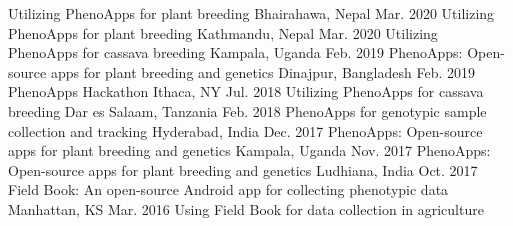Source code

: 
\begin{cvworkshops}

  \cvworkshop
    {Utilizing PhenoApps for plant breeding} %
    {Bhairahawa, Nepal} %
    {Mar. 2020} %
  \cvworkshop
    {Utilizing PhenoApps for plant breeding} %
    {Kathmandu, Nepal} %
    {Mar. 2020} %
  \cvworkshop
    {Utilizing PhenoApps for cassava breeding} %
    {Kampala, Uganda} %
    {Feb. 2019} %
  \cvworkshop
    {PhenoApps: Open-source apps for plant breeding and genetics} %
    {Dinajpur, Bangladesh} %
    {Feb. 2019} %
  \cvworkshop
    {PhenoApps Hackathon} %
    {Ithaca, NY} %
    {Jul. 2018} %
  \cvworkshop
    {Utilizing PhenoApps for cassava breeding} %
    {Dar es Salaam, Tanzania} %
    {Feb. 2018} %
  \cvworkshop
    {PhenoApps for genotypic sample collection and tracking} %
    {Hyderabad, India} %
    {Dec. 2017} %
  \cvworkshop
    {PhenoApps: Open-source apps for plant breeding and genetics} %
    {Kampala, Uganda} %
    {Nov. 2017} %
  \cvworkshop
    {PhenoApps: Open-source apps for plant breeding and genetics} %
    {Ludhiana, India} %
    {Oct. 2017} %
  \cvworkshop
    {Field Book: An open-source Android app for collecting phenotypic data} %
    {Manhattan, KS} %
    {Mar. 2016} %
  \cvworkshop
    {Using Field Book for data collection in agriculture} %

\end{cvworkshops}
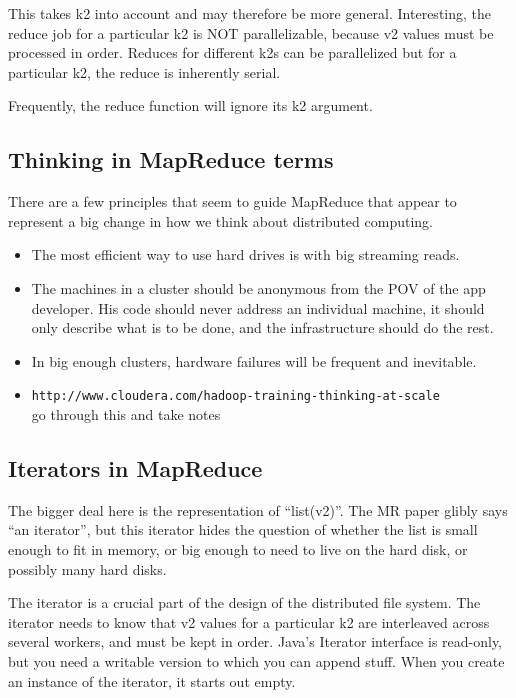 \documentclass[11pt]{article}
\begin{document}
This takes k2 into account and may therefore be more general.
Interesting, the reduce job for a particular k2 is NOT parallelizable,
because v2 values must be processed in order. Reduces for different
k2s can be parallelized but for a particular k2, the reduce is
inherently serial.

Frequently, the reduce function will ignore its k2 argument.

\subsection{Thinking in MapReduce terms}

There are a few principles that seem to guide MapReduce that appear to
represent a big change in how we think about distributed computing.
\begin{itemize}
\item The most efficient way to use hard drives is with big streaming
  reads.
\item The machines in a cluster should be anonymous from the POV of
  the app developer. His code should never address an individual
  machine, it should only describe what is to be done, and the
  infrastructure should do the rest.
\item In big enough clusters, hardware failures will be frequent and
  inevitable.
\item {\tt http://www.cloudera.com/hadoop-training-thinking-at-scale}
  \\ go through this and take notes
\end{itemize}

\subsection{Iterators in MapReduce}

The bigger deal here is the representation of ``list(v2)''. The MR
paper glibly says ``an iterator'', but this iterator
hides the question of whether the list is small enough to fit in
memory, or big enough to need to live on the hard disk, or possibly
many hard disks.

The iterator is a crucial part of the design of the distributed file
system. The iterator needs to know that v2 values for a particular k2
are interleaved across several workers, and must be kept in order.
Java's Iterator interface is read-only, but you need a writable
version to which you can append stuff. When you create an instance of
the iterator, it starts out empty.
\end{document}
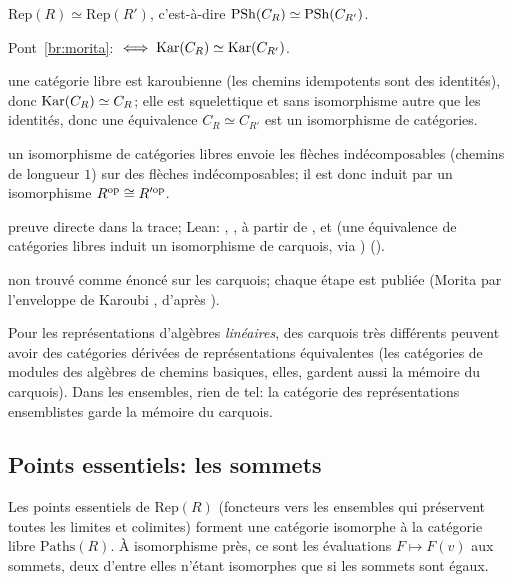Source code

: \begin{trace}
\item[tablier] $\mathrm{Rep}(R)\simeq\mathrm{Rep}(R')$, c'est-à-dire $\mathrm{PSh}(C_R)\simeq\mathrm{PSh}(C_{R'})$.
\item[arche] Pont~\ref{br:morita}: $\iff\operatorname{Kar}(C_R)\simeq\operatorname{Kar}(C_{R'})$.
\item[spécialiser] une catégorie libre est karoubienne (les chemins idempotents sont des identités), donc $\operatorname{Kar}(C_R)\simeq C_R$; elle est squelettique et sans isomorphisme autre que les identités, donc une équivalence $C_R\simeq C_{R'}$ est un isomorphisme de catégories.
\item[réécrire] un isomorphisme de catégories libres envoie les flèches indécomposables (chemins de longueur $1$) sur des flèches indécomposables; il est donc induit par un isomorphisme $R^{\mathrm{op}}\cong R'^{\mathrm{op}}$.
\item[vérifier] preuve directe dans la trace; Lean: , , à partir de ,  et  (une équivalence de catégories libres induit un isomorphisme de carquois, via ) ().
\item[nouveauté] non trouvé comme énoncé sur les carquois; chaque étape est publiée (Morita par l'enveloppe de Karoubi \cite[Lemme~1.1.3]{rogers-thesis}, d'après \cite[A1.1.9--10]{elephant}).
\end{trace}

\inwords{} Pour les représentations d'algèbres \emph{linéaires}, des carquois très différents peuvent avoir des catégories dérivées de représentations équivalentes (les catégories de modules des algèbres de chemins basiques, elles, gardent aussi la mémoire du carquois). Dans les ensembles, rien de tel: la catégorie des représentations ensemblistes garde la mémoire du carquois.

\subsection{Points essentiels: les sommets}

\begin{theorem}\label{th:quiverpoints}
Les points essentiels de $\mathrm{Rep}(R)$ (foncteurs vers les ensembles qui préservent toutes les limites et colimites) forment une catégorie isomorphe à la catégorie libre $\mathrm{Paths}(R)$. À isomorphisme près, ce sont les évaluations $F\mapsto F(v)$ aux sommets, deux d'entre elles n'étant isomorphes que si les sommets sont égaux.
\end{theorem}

------------------------------

» **About this exercise**
Every line above should be transcribed word for word; leave the pictures out.

» **Solution to this problem**
Source code

: 
\begin{cvworkshops}

  \cvworkshop
    {Utilizing PhenoApps for plant breeding} %
    {Bhairahawa, Nepal} %
    {Mar. 2020} %
  \cvworkshop
    {Utilizing PhenoApps for plant breeding} %
    {Kathmandu, Nepal} %
    {Mar. 2020} %
  \cvworkshop
    {Utilizing PhenoApps for cassava breeding} %
    {Kampala, Uganda} %
    {Feb. 2019} %
  \cvworkshop
    {PhenoApps: Open-source apps for plant breeding and genetics} %
    {Dinajpur, Bangladesh} %
    {Feb. 2019} %
  \cvworkshop
    {PhenoApps Hackathon} %
    {Ithaca, NY} %
    {Jul. 2018} %
  \cvworkshop
    {Utilizing PhenoApps for cassava breeding} %
    {Dar es Salaam, Tanzania} %
    {Feb. 2018} %
  \cvworkshop
    {PhenoApps for genotypic sample collection and tracking} %
    {Hyderabad, India} %
    {Dec. 2017} %
  \cvworkshop
    {PhenoApps: Open-source apps for plant breeding and genetics} %
    {Kampala, Uganda} %
    {Nov. 2017} %
  \cvworkshop
    {PhenoApps: Open-source apps for plant breeding and genetics} %
    {Ludhiana, India} %
    {Oct. 2017} %
  \cvworkshop
    {Field Book: An open-source Android app for collecting phenotypic data} %
    {Manhattan, KS} %
    {Mar. 2016} %
  \cvworkshop
    {Using Field Book for data collection in agriculture} %

\end{cvworkshops}
 \documentclass[11pt]{article}
\begin{document}
This takes k2 into account and may therefore be more general.
Interesting, the reduce job for a particular k2 is NOT parallelizable,
because v2 values must be processed in order. Reduces for different
k2s can be parallelized but for a particular k2, the reduce is
inherently serial.

Frequently, the reduce function will ignore its k2 argument.

\subsection{Thinking in MapReduce terms}

There are a few principles that seem to guide MapReduce that appear to
represent a big change in how we think about distributed computing.
\begin{itemize}
\item The most efficient way to use hard drives is with big streaming
  reads.
\item The machines in a cluster should be anonymous from the POV of
  the app developer. His code should never address an individual
  machine, it should only describe what is to be done, and the
  infrastructure should do the rest.
\item In big enough clusters, hardware failures will be frequent and
  inevitable.
\item {\tt http://www.cloudera.com/hadoop-training-thinking-at-scale}
  \\ go through this and take notes
\end{itemize}

\subsection{Iterators in MapReduce}

The bigger deal here is the representation of ``list(v2)''. The MR
paper glibly says ``an iterator'', but this iterator
hides the question of whether the list is small enough to fit in
memory, or big enough to need to live on the hard disk, or possibly
many hard disks.

The iterator is a crucial part of the design of the distributed file
system. The iterator needs to know that v2 values for a particular k2
are interleaved across several workers, and must be kept in order.
Java's Iterator interface is read-only, but you need a writable
version to which you can append stuff. When you create an instance of
the iterator, it starts out empty.
\end{document}
Source code

: \begin{trace}
\item[tablier] $\mathrm{Rep}(R)\simeq\mathrm{Rep}(R')$, c'est-à-dire $\mathrm{PSh}(C_R)\simeq\mathrm{PSh}(C_{R'})$.
\item[arche] Pont~\ref{br:morita}: $\iff\operatorname{Kar}(C_R)\simeq\operatorname{Kar}(C_{R'})$.
\item[spécialiser] une catégorie libre est karoubienne (les chemins idempotents sont des identités), donc $\operatorname{Kar}(C_R)\simeq C_R$; elle est squelettique et sans isomorphisme autre que les identités, donc une équivalence $C_R\simeq C_{R'}$ est un isomorphisme de catégories.
\item[réécrire] un isomorphisme de catégories libres envoie les flèches indécomposables (chemins de longueur $1$) sur des flèches indécomposables; il est donc induit par un isomorphisme $R^{\mathrm{op}}\cong R'^{\mathrm{op}}$.
\item[vérifier] preuve directe dans la trace; Lean: , , à partir de ,  et  (une équivalence de catégories libres induit un isomorphisme de carquois, via ) ().
\item[nouveauté] non trouvé comme énoncé sur les carquois; chaque étape est publiée (Morita par l'enveloppe de Karoubi \cite[Lemme~1.1.3]{rogers-thesis}, d'après \cite[A1.1.9--10]{elephant}).
\end{trace}

\inwords{} Pour les représentations d'algèbres \emph{linéaires}, des carquois très différents peuvent avoir des catégories dérivées de représentations équivalentes (les catégories de modules des algèbres de chemins basiques, elles, gardent aussi la mémoire du carquois). Dans les ensembles, rien de tel: la catégorie des représentations ensemblistes garde la mémoire du carquois.

\subsection{Points essentiels: les sommets}

\begin{theorem}\label{th:quiverpoints}
Les points essentiels de $\mathrm{Rep}(R)$ (foncteurs vers les ensembles qui préservent toutes les limites et colimites) forment une catégorie isomorphe à la catégorie libre $\mathrm{Paths}(R)$. À isomorphisme près, ce sont les évaluations $F\mapsto F(v)$ aux sommets, deux d'entre elles n'étant isomorphes que si les sommets sont égaux.
\end{theorem}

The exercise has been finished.